The evolution of Wi-Fi – What we can expect
Wi-Fi 6 (also known as 802.11ax) was the latest generation of wireless designed with more speed to provide better performance. Fast forward to 2021, Wi-Fi 6 has since advanced with the latest standard to Wi-Fi 6e.
Wi-Fi 6 vs Wi-Fi 6e – What’s the difference?
Wi-Fi 6 and Wi-Fi 6e are fairly similar with the same set of capabilities. But when Wi-Fi 6 initially came to the market, the wireless spectrum only covered the 2.4GHz and 5GHz band. The added “E”, which refers to extended, means an upgrade in the number of bands that’s available to use – the 6 GHz band for unlicensed use.
Being able to access the 6GHz frequency enhances network speed and performance, whilst running on lower latency, as well as having added spectrum and higher throughputs.
Although going from 5GHz to 6GHz may not sound like a big deal, it actually comes with 14 additional 80 MHz channels and seven additional 160MHz channels, meaning that the channels won’t be overlapping.
How does it work?
Let’s say, for example, that you have trouble connecting to your Wi-Fi network, your probably suffering from spectrum congesting. When multiple devices are attempting to connect over the same band of frequencies, then some signals will begin to start dropping.
The introduction of 6GHz can tackle that problem. How? The new spectrum can hold up to seven Wi-Fi streams, which can all be broadcasted at the same time, without overlapping one another. The broader spectrum also streamlines the network design for enhanced Wi-Fi performance – all whilst diminishing the need for legacy devices, reducing network congestion.
The great thing for enterprises is that the added 1200 MHz in the 6 GHz band provides more rapid enterprise Wi-Fi networks, built up of simplified architectures, whilst remaining scalable and resilient. This will allow businesses to support multiple users at multigigabit speeds.

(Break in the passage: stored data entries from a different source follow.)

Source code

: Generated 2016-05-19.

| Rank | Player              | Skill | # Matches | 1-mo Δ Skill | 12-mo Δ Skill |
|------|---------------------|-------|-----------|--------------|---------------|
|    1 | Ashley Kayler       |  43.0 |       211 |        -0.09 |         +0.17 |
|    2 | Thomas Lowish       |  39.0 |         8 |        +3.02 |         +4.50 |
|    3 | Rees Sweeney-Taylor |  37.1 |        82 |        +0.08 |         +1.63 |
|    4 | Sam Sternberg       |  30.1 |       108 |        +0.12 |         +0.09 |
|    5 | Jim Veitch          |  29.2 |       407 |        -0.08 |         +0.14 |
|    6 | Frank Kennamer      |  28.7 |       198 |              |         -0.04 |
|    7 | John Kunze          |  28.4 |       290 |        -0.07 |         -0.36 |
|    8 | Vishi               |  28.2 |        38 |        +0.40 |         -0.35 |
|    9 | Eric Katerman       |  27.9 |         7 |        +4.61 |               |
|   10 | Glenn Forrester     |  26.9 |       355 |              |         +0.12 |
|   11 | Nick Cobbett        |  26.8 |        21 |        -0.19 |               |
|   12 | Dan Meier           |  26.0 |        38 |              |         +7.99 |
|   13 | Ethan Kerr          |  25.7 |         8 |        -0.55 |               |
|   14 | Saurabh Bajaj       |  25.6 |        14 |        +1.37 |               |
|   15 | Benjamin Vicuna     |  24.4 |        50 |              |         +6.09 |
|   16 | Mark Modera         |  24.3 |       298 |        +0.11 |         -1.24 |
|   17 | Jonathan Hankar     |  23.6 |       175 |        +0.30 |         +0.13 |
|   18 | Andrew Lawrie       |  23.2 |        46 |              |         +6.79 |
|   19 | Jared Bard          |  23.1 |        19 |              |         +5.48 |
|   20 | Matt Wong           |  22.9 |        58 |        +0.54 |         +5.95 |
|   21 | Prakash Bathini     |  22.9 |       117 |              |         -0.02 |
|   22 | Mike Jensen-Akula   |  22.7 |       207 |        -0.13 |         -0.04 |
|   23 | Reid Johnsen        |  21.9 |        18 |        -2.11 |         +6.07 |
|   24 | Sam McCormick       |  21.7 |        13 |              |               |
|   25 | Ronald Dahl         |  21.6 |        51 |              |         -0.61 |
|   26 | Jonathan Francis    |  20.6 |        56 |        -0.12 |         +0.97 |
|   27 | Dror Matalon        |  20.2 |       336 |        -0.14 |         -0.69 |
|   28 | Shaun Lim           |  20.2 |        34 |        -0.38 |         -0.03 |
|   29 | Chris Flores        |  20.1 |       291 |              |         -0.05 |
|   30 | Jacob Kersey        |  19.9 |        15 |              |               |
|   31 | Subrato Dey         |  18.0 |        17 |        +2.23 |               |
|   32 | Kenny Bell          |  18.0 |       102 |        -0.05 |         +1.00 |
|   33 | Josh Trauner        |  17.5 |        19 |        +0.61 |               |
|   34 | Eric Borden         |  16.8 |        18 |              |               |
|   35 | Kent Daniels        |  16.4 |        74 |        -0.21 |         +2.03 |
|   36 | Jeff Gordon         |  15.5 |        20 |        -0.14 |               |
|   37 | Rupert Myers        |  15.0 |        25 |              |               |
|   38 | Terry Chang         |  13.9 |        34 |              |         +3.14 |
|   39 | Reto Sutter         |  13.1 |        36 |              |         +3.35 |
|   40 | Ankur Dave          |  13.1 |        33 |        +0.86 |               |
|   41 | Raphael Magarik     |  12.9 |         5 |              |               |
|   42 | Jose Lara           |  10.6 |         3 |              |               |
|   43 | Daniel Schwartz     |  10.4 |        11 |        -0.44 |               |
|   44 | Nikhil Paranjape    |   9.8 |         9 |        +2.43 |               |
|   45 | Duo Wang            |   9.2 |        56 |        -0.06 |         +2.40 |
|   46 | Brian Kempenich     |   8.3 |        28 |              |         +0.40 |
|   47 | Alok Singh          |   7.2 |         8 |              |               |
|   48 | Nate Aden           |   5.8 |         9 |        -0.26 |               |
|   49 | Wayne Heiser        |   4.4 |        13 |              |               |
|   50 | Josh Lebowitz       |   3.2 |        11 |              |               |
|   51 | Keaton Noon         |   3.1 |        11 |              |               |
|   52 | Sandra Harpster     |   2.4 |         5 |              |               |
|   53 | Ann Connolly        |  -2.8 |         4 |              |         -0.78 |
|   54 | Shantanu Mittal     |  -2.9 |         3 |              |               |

The main benefits of Wi-Fi 6e are:
- Faster speed
- Improved performance
- Low latency
- High capacity
How can Wi-Fi 6 be used?
Wi-Fi 6 routers are fairly new, and whilst the 6GHz band is slowly rolling out in countries, it will take some time for other countries to also open up their wireless spectrum. New Wi-Fi 6e devices will be compatible with Wi-Fi 6 and any other earlier standards. But you’ll have to get a new Wi-Fi6e router, along with any new devices that support Wi-Fi 6e.